Indian priest and singer

Bhai Nirmal Singh Khalsa (12 April 1952 – 2 April 2020) was a Sikh Hazoori Ragi of Darbar Sahib in Amritsar, Punjab, India.

==Early life and career==
Bhai Nirmal Singh was born on 12 April 1952 at Jandwala Bhimeshah in Fazilka, Punjab. In 1976, he graduated with a Diploma in Gurmat Sangeet from Shaheed Missionary College, Amritsar. In 1977–78, he served as a music teacher at Gurmat College in Rishikesh and later taught at Shaheed Sikh Missionary College in Sri Ganganagar, Rajasthan. From 1979, he started serving as a Hazoori Ragi at Darbar Sahib. He had performed Kirtan at all five Takhts, various historical Gurdwaras across South Asia and in 71 countries overall. Bhai Sahib was a highly regarded ragi with knowledge of all 31 Raags of Guru Granth Sahib.

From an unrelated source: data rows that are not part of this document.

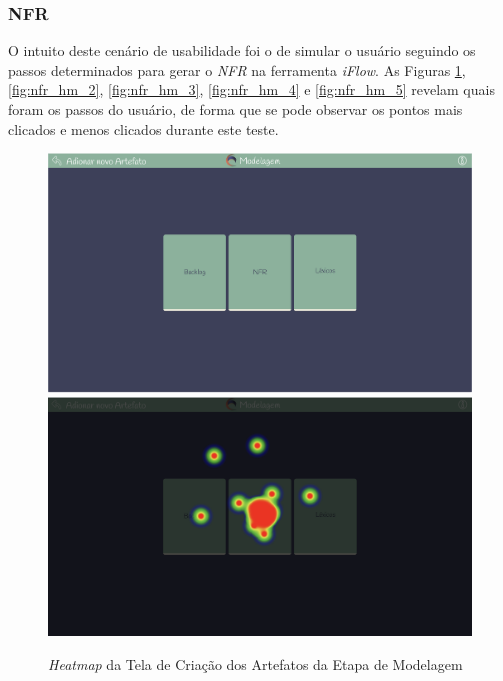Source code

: \subsubsection{NFR}

O intuito deste cenário de usabilidade foi o de simular o usuário seguindo os passos determinados para gerar o \textit{NFR} na ferramenta \textit{iFlow}. As Figuras \ref{fig:nfr_hm_1}, \ref{fig:nfr_hm_2}, \ref{fig:nfr_hm_3}, \ref{fig:nfr_hm_4} e \ref{fig:nfr_hm_5} revelam quais foram os passos do usuário, de forma que se pode observar os pontos mais clicados e menos clicados durante este teste.

\begin{figure}[]
  \begin{center}
      \caption{{\textit{Heatmap} da Tela de Criação dos Artefatos da Etapa de Modelagem}}
      \label{fig:nfr_hm_1}
      \includegraphics[scale=0.45]{figuras/UsabilityHub/nfr/1.png}
      \includegraphics[scale=0.45]{figuras/UsabilityHub/nfr/2.png}
  \end{center}
\end{figure}

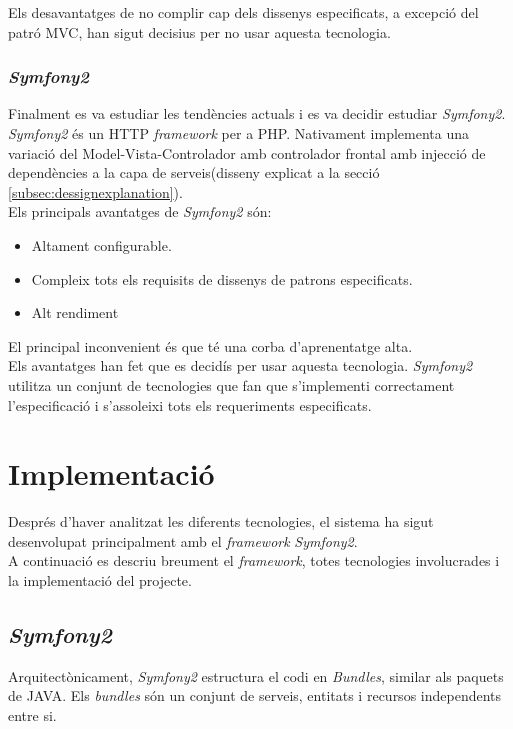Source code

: Els desavantatges de no complir cap dels dissenys especificats, a excepció del patró MVC, han sigut decisius per no usar aquesta tecnologia.

\subsubsection{\textit{Symfony2}}
Finalment es va estudiar les tendències actuals i es va decidir estudiar \textit{Symfony2}.\cite{symfony} \textit{Symfony2} \'{e}s un HTTP \textit{framework} per a PHP. Nativament implementa una variaci\'{o} del Model-Vista-Controlador amb controlador frontal amb injecci\'{o} de dependències a la capa de serveis(disseny explicat a la secció \ref{subsec:dessignexplanation}).\\

Els principals avantatges de \textit{Symfony2} s\'{o}n:
\begin{itemize}
\item Altament configurable.
\item Compleix tots els requisits de dissenys de patrons especificats.
\item Alt rendiment
\end{itemize}

El principal inconvenient \'{e}s que t\'{e} una corba d'aprenentatge alta.\\

Els avantatges han fet que es decidís per usar aquesta tecnologia. \textit{Symfony2} utilitza un conjunt de tecnologies que fan que s'implementi correctament l'especificació i s'assoleixi tots els requeriments especificats.\\

\section{Implementaci\'{o}}
Després d'haver analitzat les diferents tecnologies, el sistema ha sigut desenvolupat principalment amb el \textit{framework} \textit{Symfony2}.\\

A continuació es descriu breument el \textit{framework}, totes tecnologies involucrades i la implementació del projecte.

\subsection{\textit{Symfony2}}
Arquitectònicament, \textit{Symfony2} estructura el codi en \textit{Bundles}, similar als paquets de JAVA. Els \textit{bundles} s\'{o}n un conjunt de serveis, entitats i recursos independents entre si.\\

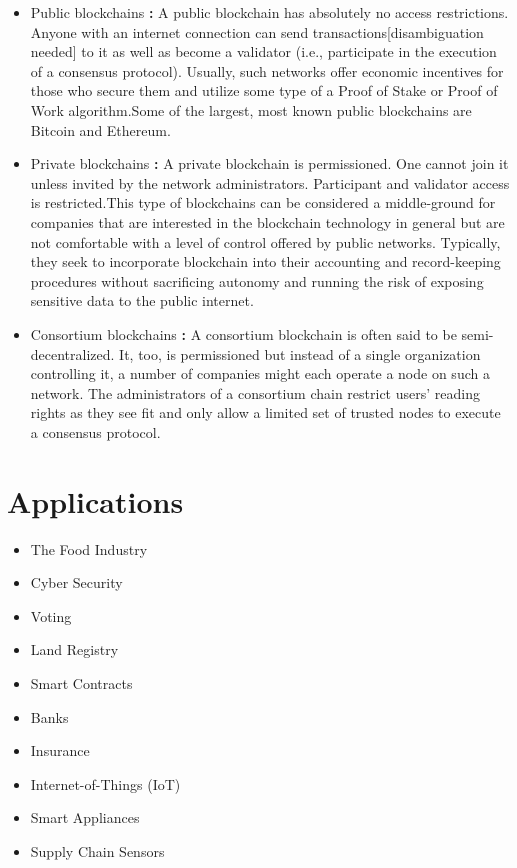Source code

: \begin{itemize}
    \item {Public blockchains}\textbf{ : }A public blockchain has absolutely no access restrictions. Anyone with an internet connection can send transactions[disambiguation needed] to it as well as become a validator (i.e., participate in the execution of a consensus protocol). Usually, such networks offer economic incentives for those who secure them and utilize some type of a Proof of Stake or Proof of Work algorithm.Some of the largest, most known public blockchains are Bitcoin and Ethereum.
    
    \item {Private blockchains}\textbf{ : }A private blockchain is permissioned. One cannot join it unless invited by the network administrators. Participant and validator access is restricted.This type of blockchains can be considered a middle-ground for companies that are interested in the blockchain technology in general but are not comfortable with a level of control offered by public networks. Typically, they seek to incorporate blockchain into their accounting and record-keeping procedures without sacrificing autonomy and running the risk of exposing sensitive data to the public internet.
    
    \item {Consortium blockchains}\textbf{ : }A consortium blockchain is often said to be semi-decentralized. It, too, is permissioned but instead of a single organization controlling it, a number of companies might each operate a node on such a network. The administrators of a consortium chain restrict users’ reading rights as they see fit and only allow a limited set of trusted nodes to execute a consensus protocol.

\end{itemize}

\section{Applications}

\begin{itemize}
    \item The Food Industry
    \item Cyber Security
    \item Voting
    \item Land Registry
    \item Smart Contracts
    \item Banks
    \item Insurance
    \item Internet-of-Things (IoT)
    \item Smart Appliances
    \item Supply Chain Sensors
\end{itemize}



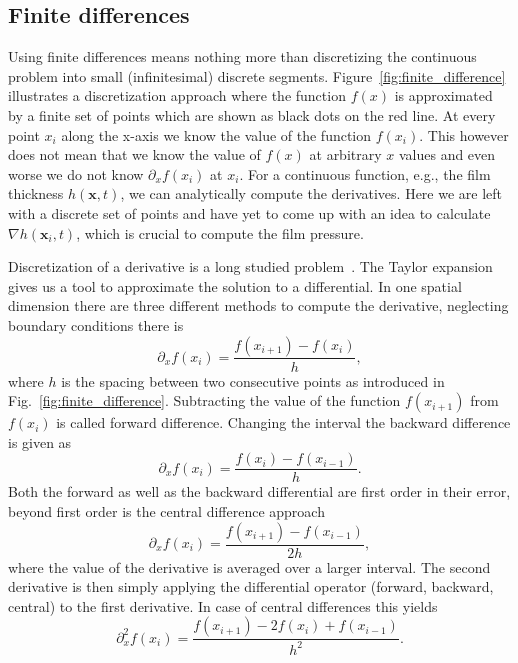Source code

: \subsection{Finite differences}
Using finite differences means nothing more than discretizing the continuous problem into small (infinitesimal) discrete segments.
Figure~\ref{fig:finite_difference} illustrates a discretization approach where the function $f(x)$ is approximated by a finite set of points which are shown as black dots on the red line.
At every point $x_i$ along the x-axis we know the value of the function $f(x_i)$.
This however does not mean that we know the value of $f(x)$ at arbitrary $x$ values and even worse we do not know $\partial_x f(x_i)$ at $x_i$. 
For a continuous function, e.g., the film thickness $h(\mathbf{x},t)$, we can analytically compute the derivatives. 
Here we are left with a discrete set of points and have yet to come up with an idea to calculate $\nabla h(\mathbf{x}_i, t)$, which is crucial to compute the film pressure.

Discretization of a derivative is a long studied problem~\cite{booleTreatiseCalculusFinite1872, jordanCalculusFiniteDifferences1965}.
The Taylor expansion gives us a tool to approximate the solution to a differential.
In one spatial dimension there are three different methods to compute the derivative, neglecting boundary conditions there is
\begin{equation}\label{eq:forward_dif}
    \partial_x f(x_i) = \frac{f(x_{i+1}) - f(x_i)}{h},
\end{equation}
where $h$ is the spacing between two consecutive points as introduced in Fig.~\ref{fig:finite_difference}. 
Subtracting the value of the function $f(x_{i+1})$ from $f(x_i)$ is called forward difference.
Changing the interval the backward difference is given as
\begin{equation}\label{eq:backward_dif}
    \partial_x f(x_i) = \frac{f(x_i) - f(x_{i-1})}{h}.
\end{equation}
Both the forward as well as the backward differential are first order in their error, beyond first order is the central difference approach
\begin{equation}\label{eq:center_diff}
    \partial_x f(x_i) = \frac{f(x_{i+1}) - f(x_{i-1})}{2h},
\end{equation}
where the value of the derivative is averaged over a larger interval. 
The second derivative is then simply applying the differential operator (forward, backward, central) to  the first derivative. 
In case of central differences this yields
\begin{equation}\label{eq:second_central_diff}
    \partial_x^2 f(x_i) = \frac{f(x_{i+1})-2f(x_i)+f(x_{i-1})}{h^2}.
\end{equation}


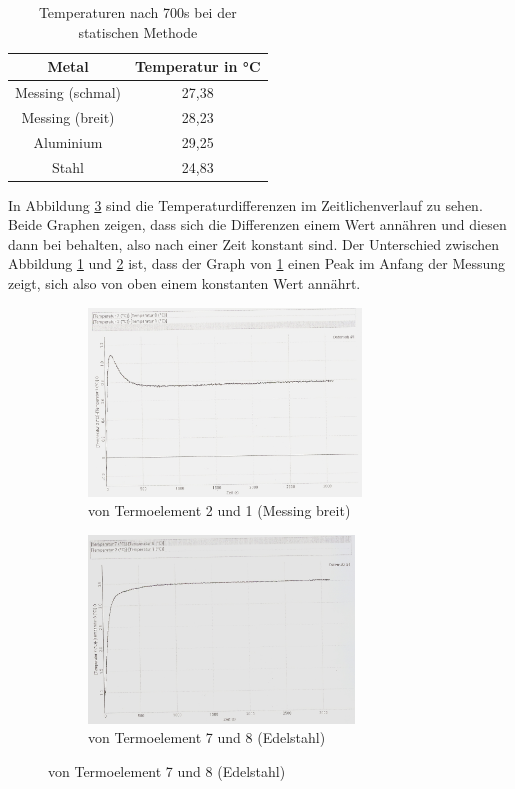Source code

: \begin{table}
  \centering
  \caption{Temperaturen nach 700s bei der statischen Methode}
  \begin{tabular}{c c}
    \toprule
    Metal & Temperatur in \si{\celsius} \\
    \midrule
    Messing (schmal) & 27,38 \\
    Messing (breit) & 28,23 \\
    Aluminium & 29,25 \\
    Stahl & 24,83 \\
    \bottomrule
  \end{tabular}
  \label{tab:700s}
\end{table}
\FloatBarrier
In Abbildung \ref{fig:dt} sind die Temperaturdifferenzen im Zeitlichenverlauf zu
sehen. Beide Graphen zeigen, dass sich die Differenzen einem Wert annähren und
diesen dann bei behalten, also nach einer Zeit konstant sind.
Der Unterschied zwischen Abbildung \ref{fig:dt2t1} und \ref{fig:dt7t8} ist, dass
der Graph von \ref{fig:dt2t1} einen Peak im Anfang der Messung zeigt, sich also von
oben einem konstanten Wert annährt.
\begin{figure}
  \centering
  \caption{Zeitlicherverlauf der Temperaturdifferenzen}
  \begin{subfigure}{0.48\textwidth}
    \centering
    \includegraphics[height = 5cm, width = \textwidth]{logos/T2-T1.jpg}
    \caption{von Termoelement 2 und 1 (Messing breit)}
    \label{fig:dt2t1}
  \end{subfigure}
  \begin{subfigure}{0.48\textwidth}
    \centering
    \includegraphics[height=5cm, width = \textwidth]{logos/T7-T8.jpg}
    \caption{von Termoelement 7 und 8 (Edelstahl)}
    \label{fig:dt7t8}
  \end{subfigure}
  \label{fig:dt}
\end{figure}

For services in the field of arts, Bhai Nirmal Singh Khalsa was awarded the Padma Shri, the fourth highest civilian award in the Republic of India, in 2009. He was the first Hazoori Ragi to receive this award.

==Death==
On 2 April 2020, Nirmal Singh Khalsa died due to cardiac arrest after testing positive for COVID-19, at Guru Nanak Dev Hospital in Amritsar. His body was cremated at village Fatehgarh Shukarchak in Amritsar.